§ **ACTIVITY**
Give again, exactly as written, each line of the material below starting at the line that contains "showing the finished" and ending at the line that contains "showing the Copy". Both ends count, and no other line does.

┌─ RECORDS PROVIDED

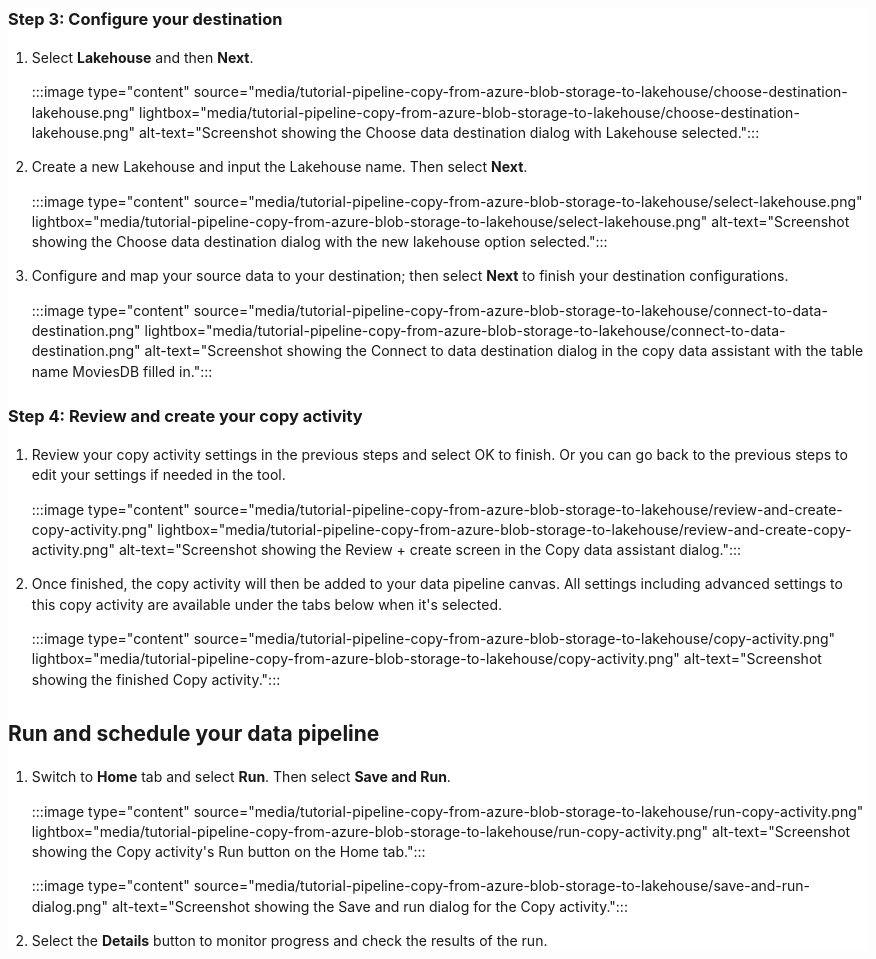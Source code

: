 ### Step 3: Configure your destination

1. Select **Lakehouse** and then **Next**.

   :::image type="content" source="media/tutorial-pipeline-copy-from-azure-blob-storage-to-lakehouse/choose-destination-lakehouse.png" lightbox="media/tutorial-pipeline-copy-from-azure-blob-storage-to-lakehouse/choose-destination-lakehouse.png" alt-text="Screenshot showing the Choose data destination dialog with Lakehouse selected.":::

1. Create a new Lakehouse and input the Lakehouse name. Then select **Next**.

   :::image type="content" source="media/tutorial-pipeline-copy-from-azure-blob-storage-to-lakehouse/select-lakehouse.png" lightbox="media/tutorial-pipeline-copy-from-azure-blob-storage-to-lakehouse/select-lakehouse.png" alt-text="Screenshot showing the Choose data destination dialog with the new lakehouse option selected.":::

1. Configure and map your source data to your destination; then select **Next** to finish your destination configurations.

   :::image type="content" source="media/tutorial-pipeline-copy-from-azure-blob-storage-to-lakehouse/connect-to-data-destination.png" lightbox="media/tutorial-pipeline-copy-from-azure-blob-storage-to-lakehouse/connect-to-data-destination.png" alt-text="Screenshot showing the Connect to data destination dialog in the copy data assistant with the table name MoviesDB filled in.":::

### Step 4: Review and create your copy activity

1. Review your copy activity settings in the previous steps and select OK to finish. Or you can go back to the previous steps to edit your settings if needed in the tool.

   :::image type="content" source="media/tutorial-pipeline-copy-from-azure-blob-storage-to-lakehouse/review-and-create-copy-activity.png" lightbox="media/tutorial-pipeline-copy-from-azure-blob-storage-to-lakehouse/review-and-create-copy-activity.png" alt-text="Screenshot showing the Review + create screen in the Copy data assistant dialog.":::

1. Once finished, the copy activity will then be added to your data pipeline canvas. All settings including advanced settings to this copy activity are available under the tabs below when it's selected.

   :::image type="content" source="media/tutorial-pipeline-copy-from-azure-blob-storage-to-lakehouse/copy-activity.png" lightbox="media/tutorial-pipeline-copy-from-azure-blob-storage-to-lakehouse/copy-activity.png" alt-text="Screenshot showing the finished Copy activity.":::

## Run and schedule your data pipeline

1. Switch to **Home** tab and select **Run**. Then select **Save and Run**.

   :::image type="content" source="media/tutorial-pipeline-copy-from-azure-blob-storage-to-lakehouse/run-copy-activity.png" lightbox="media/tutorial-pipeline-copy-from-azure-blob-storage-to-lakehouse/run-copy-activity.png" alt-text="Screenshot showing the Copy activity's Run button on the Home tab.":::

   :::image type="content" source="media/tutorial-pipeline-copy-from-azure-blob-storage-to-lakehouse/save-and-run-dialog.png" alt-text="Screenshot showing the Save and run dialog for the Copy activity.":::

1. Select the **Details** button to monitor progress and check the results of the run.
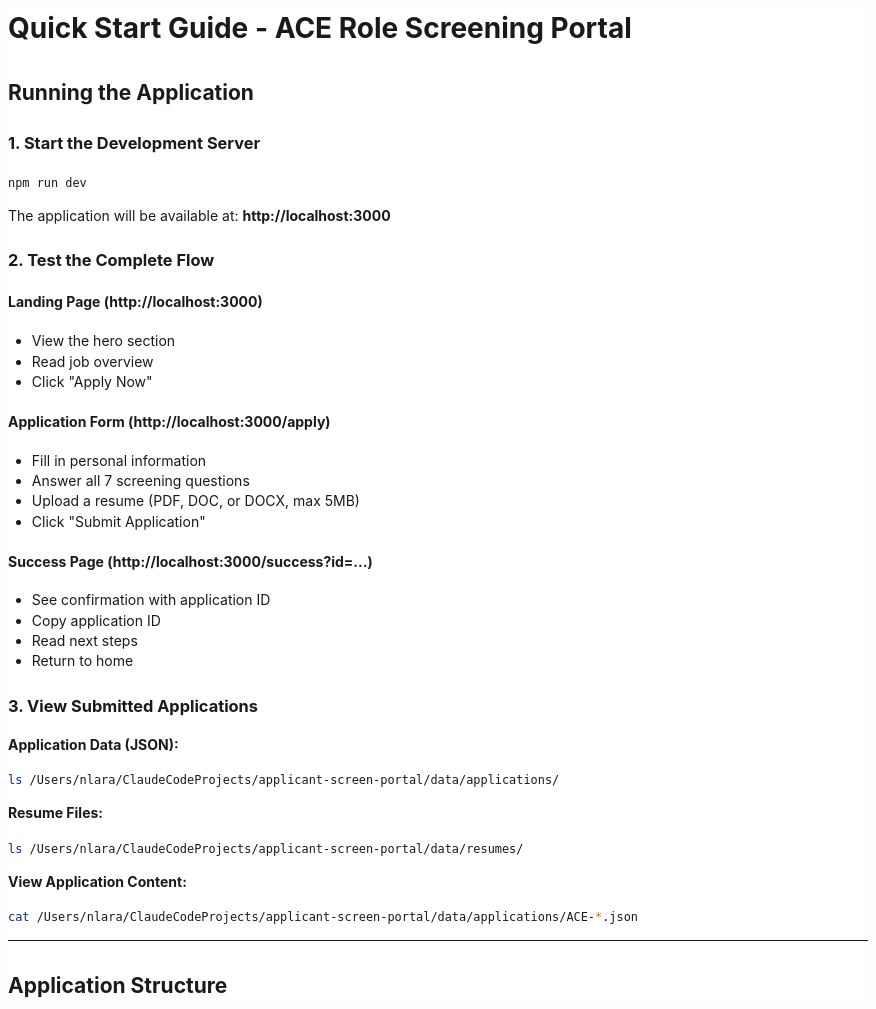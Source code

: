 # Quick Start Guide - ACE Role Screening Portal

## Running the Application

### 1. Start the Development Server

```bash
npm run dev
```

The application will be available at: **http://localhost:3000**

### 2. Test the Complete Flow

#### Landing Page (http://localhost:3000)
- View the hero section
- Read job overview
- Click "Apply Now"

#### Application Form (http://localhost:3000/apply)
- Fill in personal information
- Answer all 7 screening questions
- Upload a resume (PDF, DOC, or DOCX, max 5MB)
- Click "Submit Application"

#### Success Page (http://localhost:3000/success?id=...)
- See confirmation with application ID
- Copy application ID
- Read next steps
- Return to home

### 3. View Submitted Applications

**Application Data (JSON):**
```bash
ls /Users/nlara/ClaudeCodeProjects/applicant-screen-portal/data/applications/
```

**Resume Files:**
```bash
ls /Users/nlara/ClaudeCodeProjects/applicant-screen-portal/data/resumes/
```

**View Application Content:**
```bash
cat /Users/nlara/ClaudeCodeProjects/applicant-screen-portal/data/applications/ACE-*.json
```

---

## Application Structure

└─

§ **SOLUTION TO THE PROBLEM**
   :::image type="content" source="media/tutorial-pipeline-copy-from-azure-blob-storage-to-lakehouse/copy-activity.png" lightbox="media/tutorial-pipeline-copy-from-azure-blob-storage-to-lakehouse/copy-activity.png" alt-text="Screenshot showing the finished Copy activity.":::

## Run and schedule your data pipeline

1. Switch to **Home** tab and select **Run**. Then select **Save and Run**.

   :::image type="content" source="media/tutorial-pipeline-copy-from-azure-blob-storage-to-lakehouse/run-copy-activity.png" lightbox="media/tutorial-pipeline-copy-from-azure-blob-storage-to-lakehouse/run-copy-activity.png" alt-text="Screenshot showing the Copy activity's Run button on the Home tab.":::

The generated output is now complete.